Can bariatric surgery be the “backup” for 1 in 10 of our adults?
Can weight loss surgery be the “backup” for our 1/10th adult?
As society evolves, people are living sweeter lives, but unhealthy habits are also causing “sweet troubles,” and type 2 diabetes (hereafter referred to as diabetes) is a byproduct of this.
The most recent national diabetes epidemiology survey showed that on average, 1 in 10 adults in China has diabetes.
The treatment options for diabetes are not new to us, and the most familiar are oral hypoglycemic drugs and insulin injections; but have you heard of surgical weight loss surgery for diabetes?
A recent study published in the New England Journal of Medicine, one of the top international medical journals, explored the rationale and effectiveness of surgery for treating obesity combined with type 2 diabetes.
The researchers compared the difference in efficacy between weight loss surgery and diet control alone to understand whether the efficacy of surgery comes from weight loss or other metabolic factors.

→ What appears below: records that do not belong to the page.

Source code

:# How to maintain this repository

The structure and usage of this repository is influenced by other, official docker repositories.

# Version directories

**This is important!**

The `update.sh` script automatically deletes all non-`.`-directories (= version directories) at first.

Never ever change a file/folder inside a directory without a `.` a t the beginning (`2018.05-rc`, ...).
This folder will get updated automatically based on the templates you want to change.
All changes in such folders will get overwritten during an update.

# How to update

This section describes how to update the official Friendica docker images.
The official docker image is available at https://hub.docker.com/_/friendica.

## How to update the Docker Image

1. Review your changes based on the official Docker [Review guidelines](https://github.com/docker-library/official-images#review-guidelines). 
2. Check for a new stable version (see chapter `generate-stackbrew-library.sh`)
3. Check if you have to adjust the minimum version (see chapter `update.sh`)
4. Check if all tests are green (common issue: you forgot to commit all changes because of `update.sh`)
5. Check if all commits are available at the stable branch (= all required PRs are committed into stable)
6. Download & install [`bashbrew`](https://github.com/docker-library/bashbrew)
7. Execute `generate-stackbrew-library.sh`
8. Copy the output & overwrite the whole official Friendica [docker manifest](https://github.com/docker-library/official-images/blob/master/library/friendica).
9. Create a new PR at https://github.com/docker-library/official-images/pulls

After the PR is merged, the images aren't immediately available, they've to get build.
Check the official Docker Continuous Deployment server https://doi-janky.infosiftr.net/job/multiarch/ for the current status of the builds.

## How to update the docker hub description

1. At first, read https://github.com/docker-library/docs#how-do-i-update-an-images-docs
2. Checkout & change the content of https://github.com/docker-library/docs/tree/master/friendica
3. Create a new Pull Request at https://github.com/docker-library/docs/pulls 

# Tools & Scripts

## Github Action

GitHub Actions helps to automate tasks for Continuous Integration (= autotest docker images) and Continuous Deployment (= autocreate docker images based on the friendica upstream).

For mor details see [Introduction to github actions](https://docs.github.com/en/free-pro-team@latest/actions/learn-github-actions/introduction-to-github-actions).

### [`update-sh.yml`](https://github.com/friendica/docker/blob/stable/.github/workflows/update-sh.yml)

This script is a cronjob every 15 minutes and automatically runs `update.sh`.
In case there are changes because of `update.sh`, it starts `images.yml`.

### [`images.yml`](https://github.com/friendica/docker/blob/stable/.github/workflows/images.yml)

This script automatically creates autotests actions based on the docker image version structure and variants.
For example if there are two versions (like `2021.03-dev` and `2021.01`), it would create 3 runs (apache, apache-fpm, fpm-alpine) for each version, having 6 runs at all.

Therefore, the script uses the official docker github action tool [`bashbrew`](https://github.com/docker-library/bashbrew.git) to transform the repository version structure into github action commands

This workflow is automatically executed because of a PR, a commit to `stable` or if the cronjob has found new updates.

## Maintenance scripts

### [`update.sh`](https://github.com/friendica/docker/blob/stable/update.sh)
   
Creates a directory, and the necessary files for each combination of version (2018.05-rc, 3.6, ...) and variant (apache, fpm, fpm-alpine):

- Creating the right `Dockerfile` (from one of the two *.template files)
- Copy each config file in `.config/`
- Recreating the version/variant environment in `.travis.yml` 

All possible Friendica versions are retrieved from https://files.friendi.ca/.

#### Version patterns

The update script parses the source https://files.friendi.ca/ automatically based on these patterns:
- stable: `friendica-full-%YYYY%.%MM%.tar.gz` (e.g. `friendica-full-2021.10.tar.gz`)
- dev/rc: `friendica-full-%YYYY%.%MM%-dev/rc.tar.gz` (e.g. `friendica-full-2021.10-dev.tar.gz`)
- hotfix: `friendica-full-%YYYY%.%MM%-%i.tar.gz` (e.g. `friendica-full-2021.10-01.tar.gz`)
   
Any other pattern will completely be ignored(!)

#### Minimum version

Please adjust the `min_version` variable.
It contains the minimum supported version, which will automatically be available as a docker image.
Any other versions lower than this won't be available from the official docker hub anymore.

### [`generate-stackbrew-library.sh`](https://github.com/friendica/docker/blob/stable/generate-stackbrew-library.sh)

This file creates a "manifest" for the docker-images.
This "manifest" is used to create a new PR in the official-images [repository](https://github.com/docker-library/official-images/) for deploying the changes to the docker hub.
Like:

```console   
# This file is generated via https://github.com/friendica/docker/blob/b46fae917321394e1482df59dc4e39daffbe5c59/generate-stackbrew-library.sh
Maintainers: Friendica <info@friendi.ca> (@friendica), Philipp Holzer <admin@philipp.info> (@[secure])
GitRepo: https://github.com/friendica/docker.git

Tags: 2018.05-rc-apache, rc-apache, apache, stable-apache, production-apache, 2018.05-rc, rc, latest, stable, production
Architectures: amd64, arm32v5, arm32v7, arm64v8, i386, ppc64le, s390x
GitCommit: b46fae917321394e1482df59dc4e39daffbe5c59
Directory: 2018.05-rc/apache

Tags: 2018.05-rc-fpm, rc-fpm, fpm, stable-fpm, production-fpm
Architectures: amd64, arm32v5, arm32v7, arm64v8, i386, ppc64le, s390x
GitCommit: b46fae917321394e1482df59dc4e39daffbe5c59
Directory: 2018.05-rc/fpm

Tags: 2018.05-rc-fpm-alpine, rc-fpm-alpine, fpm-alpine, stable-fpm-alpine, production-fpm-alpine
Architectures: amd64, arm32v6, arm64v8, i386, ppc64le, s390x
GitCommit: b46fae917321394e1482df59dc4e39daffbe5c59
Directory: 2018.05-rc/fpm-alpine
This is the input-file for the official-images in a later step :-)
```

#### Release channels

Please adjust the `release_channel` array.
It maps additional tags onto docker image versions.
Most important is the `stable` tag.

History of surgery for diabetes
“Bariatric surgery,” also known as “metabolic surgery,” is surgery to reduce weight loss by reducing gastric volume, altering food passage, limiting food intake, and reducing absorption in the small intestine.
For example, it’s like a wallet that has been reduced in size to hold less cash and fewer bank cards.

The history of weight loss surgery being introduced to treat diabetes dates back to 1982.
At that time, Pories, an American surgeon, and his colleagues, operated on patients with obesity. They found by chance that the patients not only lost significant weight after surgery, but their blood glucose returned to normal quickly and they no longer needed any subsequent glucose-lowering measures.
In 2009, the American Diabetes Association first recommended bariatric surgery as an important treatment for obesity with type 2 diabetes in its treatment guidelines.
On May 24, 2016, several international organizations, including the International Diabetes Federation, the American Diabetes Association, the British Diabetes Association, and the Chinese Medical Association’s Division of Diabetes, published joint guidelines based on 11 clinical outcomes that recommend bariatric surgery as a treatment strategy for diabetes.
However, because surgical treatment is a complete departure from traditional management strategies for diabetes and the surgery itself carries the risk of complications, the indications, benefits, and risks of surgery are not acceptable to, nor understood by, most physicians in clinical practice.
Not only that, but it is still unclear why weight loss surgery lowers blood glucose – is it an effect of weight loss or is it because the surgery not only changes the morphological structure of the gastrointestinal tract but also affects the way nutrients are metabolized at the same time?
What answers can a small trial of 22 people give?
To find the answer, we have a small trial of 22 people.
To find out, the researchers recruited 22 patients with obesity combined with diabetes for a group trial.
So let’s take a look at how the trial went.

The results of this trial highlight that weight loss is indeed effective in lowering blood sugar and suggest that the benefits of surgery for diabetes may well be entirely the result of weight loss.
However, as Professor Zheng Minhua of the Department of General Surgery at Ruijin Hospital, Shanghai Jiaotong University and others have pointed out, although the trial protocol was well designed, the results of this study do not clarify the exact mechanism by which surgery is effective in lowering blood glucose because of the small number of participants in the trial and the fact that it was not a randomized, blinded trial.
It appears from the current evidence that weight loss, whether dietary control or surgery, can be used as a treatment for diabetes as long as it is possible.
So, for us, “keep your mouth shut and your legs open” is still one of the safest and most effective ways to control diabetes.